What to do: Below are lines of data, and only some are wanted. Please repeat exactly those from the line that has "- **January 13, 2025**: ✅ **FIXED**" through the line that has "- **January 12, 2025**: ✅ Resolved".
━━━━━━━━━━━━━━━━━━━━
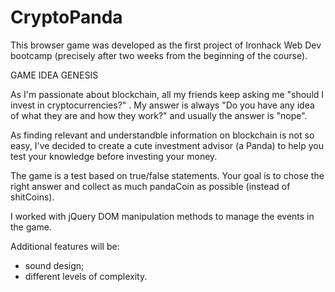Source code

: # CryptoPanda

This browser game was developed as the first project of Ironhack Web Dev bootcamp (precisely after two weeks from the beginning of the course). 

GAME IDEA GENESIS

As I'm passionate about blockchain, all my friends keep asking me "should I invest in cryptocurrencies?" . 
My answer is always "Do you have any idea of what they are and how they work?" 
and usually the answer is "nope". 

As finding relevant and understandble information on blockchain is not so easy, I've decided to create a cute 
investment advisor (a Panda) to help you test your knowledge before investing your money.

The game is a test based on true/false statements.
Your goal is to chose the right answer and collect as much pandaCoin as possible (instead of shitCoins).

I worked with jQuery DOM manipulation methods to manage the events in the game. 

Additional features will be:
- sound design;
- different levels of complexity.
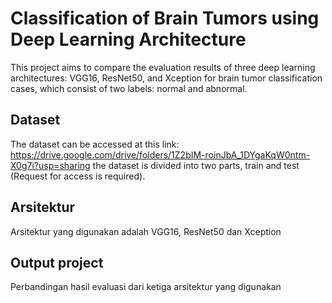 # Classification of Brain Tumors using Deep Learning Architecture
This project aims to compare the evaluation results of three deep learning architectures:
VGG16, ResNet50, and Xception for brain tumor classification cases, which consist of two
labels: normal and abnormal.

## Dataset
The dataset can be accessed at this link: https://drive.google.com/drive/folders/1Z2bIM-roinJbA_1DYgaKqW0ntm-X0g7i?usp=sharing 
the dataset is divided into two parts, train and test (Request for access is required).

## Arsitektur
Arsitektur yang digunakan adalah VGG16, ResNet50 dan Xception

## Output project
Perbandingan hasil evaluasi dari ketiga arsitektur yang digunakan
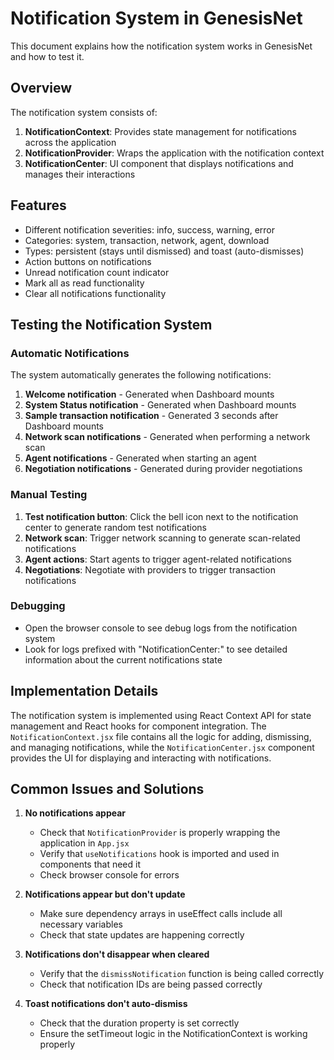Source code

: # Notification System in GenesisNet

This document explains how the notification system works in GenesisNet and how to test it.

## Overview

The notification system consists of:

1. **NotificationContext**: Provides state management for notifications across the application
2. **NotificationProvider**: Wraps the application with the notification context
3. **NotificationCenter**: UI component that displays notifications and manages their interactions

## Features

- Different notification severities: info, success, warning, error
- Categories: system, transaction, network, agent, download
- Types: persistent (stays until dismissed) and toast (auto-dismisses)
- Action buttons on notifications
- Unread notification count indicator
- Mark all as read functionality
- Clear all notifications functionality

## Testing the Notification System

### Automatic Notifications

The system automatically generates the following notifications:

1. **Welcome notification** - Generated when Dashboard mounts
2. **System Status notification** - Generated when Dashboard mounts
3. **Sample transaction notification** - Generated 3 seconds after Dashboard mounts
4. **Network scan notifications** - Generated when performing a network scan
5. **Agent notifications** - Generated when starting an agent
6. **Negotiation notifications** - Generated during provider negotiations

### Manual Testing

1. **Test notification button**: Click the bell icon next to the notification center to generate random test notifications
2. **Network scan**: Trigger network scanning to generate scan-related notifications
3. **Agent actions**: Start agents to trigger agent-related notifications
4. **Negotiations**: Negotiate with providers to trigger transaction notifications

### Debugging

- Open the browser console to see debug logs from the notification system
- Look for logs prefixed with "NotificationCenter:" to see detailed information about the current notifications state

## Implementation Details

The notification system is implemented using React Context API for state management and React hooks for component integration. The `NotificationContext.jsx` file contains all the logic for adding, dismissing, and managing notifications, while the `NotificationCenter.jsx` component provides the UI for displaying and interacting with notifications.

## Common Issues and Solutions

1. **No notifications appear**
   - Check that `NotificationProvider` is properly wrapping the application in `App.jsx`
   - Verify that `useNotifications` hook is imported and used in components that need it
   - Check browser console for errors

2. **Notifications appear but don't update**
   - Make sure dependency arrays in useEffect calls include all necessary variables
   - Check that state updates are happening correctly

3. **Notifications don't disappear when cleared**
   - Verify that the `dismissNotification` function is being called correctly
   - Check that notification IDs are being passed correctly

4. **Toast notifications don't auto-dismiss**
   - Check that the duration property is set correctly
   - Ensure the setTimeout logic in the NotificationContext is working properly
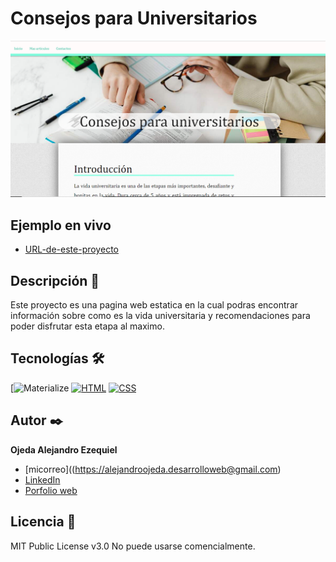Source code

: # Consejos para Universitarios
![Imagen del proyecto](https://github.com/OjedaAlejandro/ConsejosParaUniversitarios/blob/907e8afb091fd2b3ad6cdff63b4e1148bc17265e/assets/pagina%20consejos%20para%20universitarios.png)

## Ejemplo en vivo
- [URL-de-este-proyecto](https://consejos-para-universitarios.web.app/)

## Descripción 📑
Este proyecto es una pagina web estatica en la cual podras encontrar información sobre como es la vida universitaria y recomendaciones para poder 
disfrutar esta etapa al maximo.

## Tecnologías 🛠
<!-- Iconos sacados de: https://github.com/hendrasob/badges/blob/master/README.md y https://github.com/alexandresanlim/Badges4-README.md-Profile -->
[![Materialize](https://github.com/OjedaAlejandro/logoseImagenes/blob/f76d8c6f37d0c38813a6d7e5f9cee4d68c4b1539/materialize.svg)
[![HTML](https://img.shields.io/badge/HTML5-E34F26?style=for-the-badge&logo=html5&logoColor=white)](https://es.wikipedia.org/wiki/HTML5)
[![CSS](https://img.shields.io/badge/CSS3-1572B6?style=for-the-badge&logo=css3&logoColor=white)](https://es.wikipedia.org/wiki/CSS)


## Autor ✒️
**Ojeda Alejandro Ezequiel**

* [micorreo]((https://alejandroojeda.desarrolloweb@gmail.com)
* [LinkedIn]()
* [Porfolio web](https://miportafolioweb-e0a04.web.app/)

  
## Licencia 📄
MIT Public License v3.0
No puede usarse comencialmente.
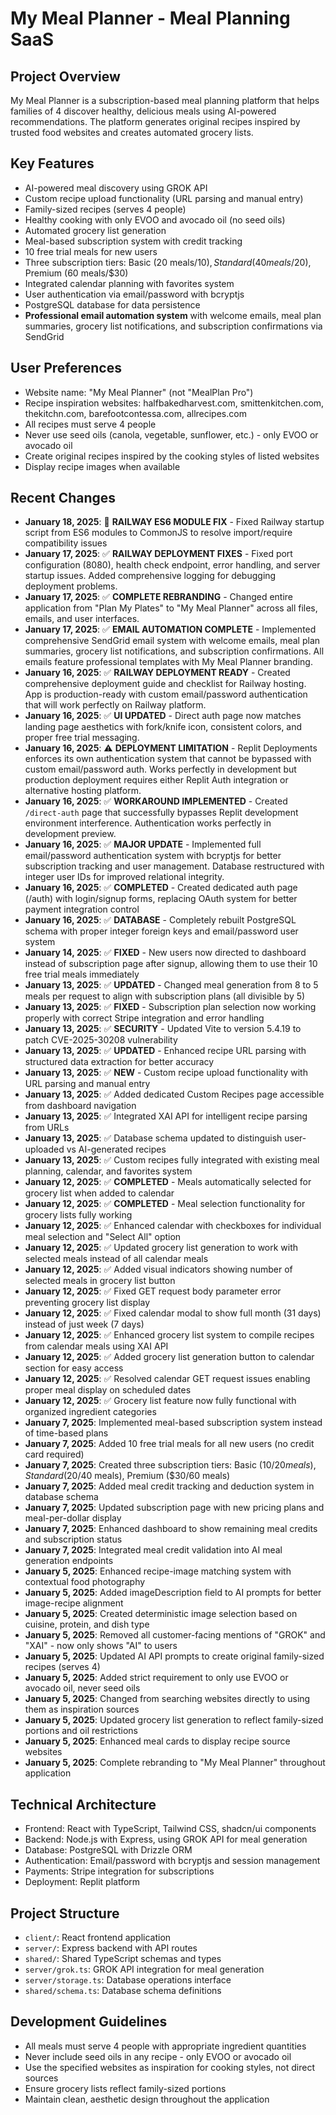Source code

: # My Meal Planner - Meal Planning SaaS

## Project Overview
My Meal Planner is a subscription-based meal planning platform that helps families of 4 discover healthy, delicious meals using AI-powered recommendations. The platform generates original recipes inspired by trusted food websites and creates automated grocery lists.

## Key Features
- AI-powered meal discovery using GROK API
- Custom recipe upload functionality (URL parsing and manual entry)
- Family-sized recipes (serves 4 people)
- Healthy cooking with only EVOO and avocado oil (no seed oils)
- Automated grocery list generation
- Meal-based subscription system with credit tracking
- 10 free trial meals for new users
- Three subscription tiers: Basic (20 meals/$10), Standard (40 meals/$20), Premium (60 meals/$30)
- Integrated calendar planning with favorites system
- User authentication via email/password with bcryptjs
- PostgreSQL database for data persistence
- **Professional email automation system** with welcome emails, meal plan summaries, grocery list notifications, and subscription confirmations via SendGrid

## User Preferences
- Website name: "My Meal Planner" (not "MealPlan Pro")
- Recipe inspiration websites: halfbakedharvest.com, smittenkitchen.com, thekitchn.com, barefootcontessa.com, allrecipes.com
- All recipes must serve 4 people
- Never use seed oils (canola, vegetable, sunflower, etc.) - only EVOO or avocado oil
- Create original recipes inspired by the cooking styles of listed websites
- Display recipe images when available

## Recent Changes
- **January 18, 2025**: 🔧 **RAILWAY ES6 MODULE FIX** - Fixed Railway startup script from ES6 modules to CommonJS to resolve import/require compatibility issues
- **January 17, 2025**: ✅ **RAILWAY DEPLOYMENT FIXES** - Fixed port configuration (8080), health check endpoint, error handling, and server startup issues. Added comprehensive logging for debugging deployment problems.
- **January 17, 2025**: ✅ **COMPLETE REBRANDING** - Changed entire application from "Plan My Plates" to "My Meal Planner" across all files, emails, and user interfaces.
- **January 17, 2025**: ✅ **EMAIL AUTOMATION COMPLETE** - Implemented comprehensive SendGrid email system with welcome emails, meal plan summaries, grocery list notifications, and subscription confirmations. All emails feature professional templates with My Meal Planner branding.
- **January 16, 2025**: ✅ **RAILWAY DEPLOYMENT READY** - Created comprehensive deployment guide and checklist for Railway hosting. App is production-ready with custom email/password authentication that will work perfectly on Railway platform.
- **January 16, 2025**: ✅ **UI UPDATED** - Direct auth page now matches landing page aesthetics with fork/knife icon, consistent colors, and proper free trial messaging.
- **January 16, 2025**: ⚠️ **DEPLOYMENT LIMITATION** - Replit Deployments enforces its own authentication system that cannot be bypassed with custom email/password auth. Works perfectly in development but production deployment requires either Replit Auth integration or alternative hosting platform.
- **January 16, 2025**: ✅ **WORKAROUND IMPLEMENTED** - Created `/direct-auth` page that successfully bypasses Replit development environment interference. Authentication works perfectly in development preview.
- **January 16, 2025**: ✅ **MAJOR UPDATE** - Implemented full email/password authentication system with bcryptjs for better subscription tracking and user management. Database restructured with integer user IDs for improved relational integrity.
- **January 16, 2025**: ✅ **COMPLETED** - Created dedicated auth page (/auth) with login/signup forms, replacing OAuth system for better payment integration control
- **January 16, 2025**: ✅ **DATABASE** - Completely rebuilt PostgreSQL schema with proper integer foreign keys and email/password user system
- **January 14, 2025**: ✅ **FIXED** - New users now directed to dashboard instead of subscription page after signup, allowing them to use their 10 free trial meals immediately
- **January 13, 2025**: ✅ **UPDATED** - Changed meal generation from 8 to 5 meals per request to align with subscription plans (all divisible by 5)
- **January 13, 2025**: ✅ **FIXED** - Subscription plan selection now working properly with correct Stripe integration and error handling
- **January 13, 2025**: ✅ **SECURITY** - Updated Vite to version 5.4.19 to patch CVE-2025-30208 vulnerability
- **January 13, 2025**: ✅ **UPDATED** - Enhanced recipe URL parsing with structured data extraction for better accuracy
- **January 13, 2025**: ✅ **NEW** - Custom recipe upload functionality with URL parsing and manual entry
- **January 13, 2025**: ✅ Added dedicated Custom Recipes page accessible from dashboard navigation
- **January 13, 2025**: ✅ Integrated XAI API for intelligent recipe parsing from URLs
- **January 13, 2025**: ✅ Database schema updated to distinguish user-uploaded vs AI-generated recipes
- **January 13, 2025**: ✅ Custom recipes fully integrated with existing meal planning, calendar, and favorites system
- **January 12, 2025**: ✅ **COMPLETED** - Meals automatically selected for grocery list when added to calendar
- **January 12, 2025**: ✅ **COMPLETED** - Meal selection functionality for grocery lists fully working
- **January 12, 2025**: ✅ Enhanced calendar with checkboxes for individual meal selection and "Select All" option
- **January 12, 2025**: ✅ Updated grocery list generation to work with selected meals instead of all calendar meals
- **January 12, 2025**: ✅ Added visual indicators showing number of selected meals in grocery list button
- **January 12, 2025**: ✅ Fixed GET request body parameter error preventing grocery list display
- **January 12, 2025**: ✅ Fixed calendar modal to show full month (31 days) instead of just week (7 days) 
- **January 12, 2025**: ✅ Enhanced grocery list system to compile recipes from calendar meals using XAI API
- **January 12, 2025**: ✅ Added grocery list generation button to calendar section for easy access
- **January 12, 2025**: ✅ Resolved calendar GET request issues enabling proper meal display on scheduled dates
- **January 12, 2025**: ✅ Grocery list feature now fully functional with organized ingredient categories
- **January 7, 2025**: Implemented meal-based subscription system instead of time-based plans
- **January 7, 2025**: Added 10 free trial meals for all new users (no credit card required)
- **January 7, 2025**: Created three subscription tiers: Basic ($10/20 meals), Standard ($20/40 meals), Premium ($30/60 meals)
- **January 7, 2025**: Added meal credit tracking and deduction system in database schema
- **January 7, 2025**: Updated subscription page with new pricing plans and meal-per-dollar display
- **January 7, 2025**: Enhanced dashboard to show remaining meal credits and subscription status
- **January 7, 2025**: Integrated meal credit validation into AI meal generation endpoints
- **January 5, 2025**: Enhanced recipe-image matching system with contextual food photography
- **January 5, 2025**: Added imageDescription field to AI prompts for better image-recipe alignment
- **January 5, 2025**: Created deterministic image selection based on cuisine, protein, and dish type
- **January 5, 2025**: Removed all customer-facing mentions of "GROK" and "XAI" - now only shows "AI" to users
- **January 5, 2025**: Updated AI API prompts to create original family-sized recipes (serves 4)
- **January 5, 2025**: Added strict requirement to only use EVOO or avocado oil, never seed oils
- **January 5, 2025**: Changed from searching websites directly to using them as inspiration sources
- **January 5, 2025**: Updated grocery list generation to reflect family-sized portions and oil restrictions
- **January 5, 2025**: Enhanced meal cards to display recipe source websites
- **January 5, 2025**: Complete rebranding to "My Meal Planner" throughout application

## Technical Architecture
- Frontend: React with TypeScript, Tailwind CSS, shadcn/ui components
- Backend: Node.js with Express, using GROK API for meal generation
- Database: PostgreSQL with Drizzle ORM
- Authentication: Email/password with bcryptjs and session management
- Payments: Stripe integration for subscriptions
- Deployment: Replit platform

## Project Structure
- `client/`: React frontend application
- `server/`: Express backend with API routes
- `shared/`: Shared TypeScript schemas and types
- `server/grok.ts`: GROK API integration for meal generation
- `server/storage.ts`: Database operations interface
- `shared/schema.ts`: Database schema definitions

## Development Guidelines
- All meals must serve 4 people with appropriate ingredient quantities
- Never include seed oils in any recipe - only EVOO or avocado oil
- Use the specified websites as inspiration for cooking styles, not direct sources
- Ensure grocery lists reflect family-sized portions
- Maintain clean, aesthetic design throughout the application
━━━━━━━━━━━━━━━━━━━━
Expected answer:
- **January 13, 2025**: ✅ **FIXED** - Subscription plan selection now working properly with correct Stripe integration and error handling
- **January 13, 2025**: ✅ **SECURITY** - Updated Vite to version 5.4.19 to patch CVE-2025-30208 vulnerability
- **January 13, 2025**: ✅ **UPDATED** - Enhanced recipe URL parsing with structured data extraction for better accuracy
- **January 13, 2025**: ✅ **NEW** - Custom recipe upload functionality with URL parsing and manual entry
- **January 13, 2025**: ✅ Added dedicated Custom Recipes page accessible from dashboard navigation
- **January 13, 2025**: ✅ Integrated XAI API for intelligent recipe parsing from URLs
- **January 13, 2025**: ✅ Database schema updated to distinguish user-uploaded vs AI-generated recipes
- **January 13, 2025**: ✅ Custom recipes fully integrated with existing meal planning, calendar, and favorites system
- **January 12, 2025**: ✅ **COMPLETED** - Meals automatically selected for grocery list when added to calendar
- **January 12, 2025**: ✅ **COMPLETED** - Meal selection functionality for grocery lists fully working
- **January 12, 2025**: ✅ Enhanced calendar with checkboxes for individual meal selection and "Select All" option
- **January 12, 2025**: ✅ Updated grocery list generation to work with selected meals instead of all calendar meals
- **January 12, 2025**: ✅ Added visual indicators showing number of selected meals in grocery list button
- **January 12, 2025**: ✅ Fixed GET request body parameter error preventing grocery list display
- **January 12, 2025**: ✅ Fixed calendar modal to show full month (31 days) instead of just week (7 days) 
- **January 12, 2025**: ✅ Enhanced grocery list system to compile recipes from calendar meals using XAI API
- **January 12, 2025**: ✅ Added grocery list generation button to calendar section for easy access
- **January 12, 2025**: ✅ Resolved calendar GET request issues enabling proper meal display on scheduled dates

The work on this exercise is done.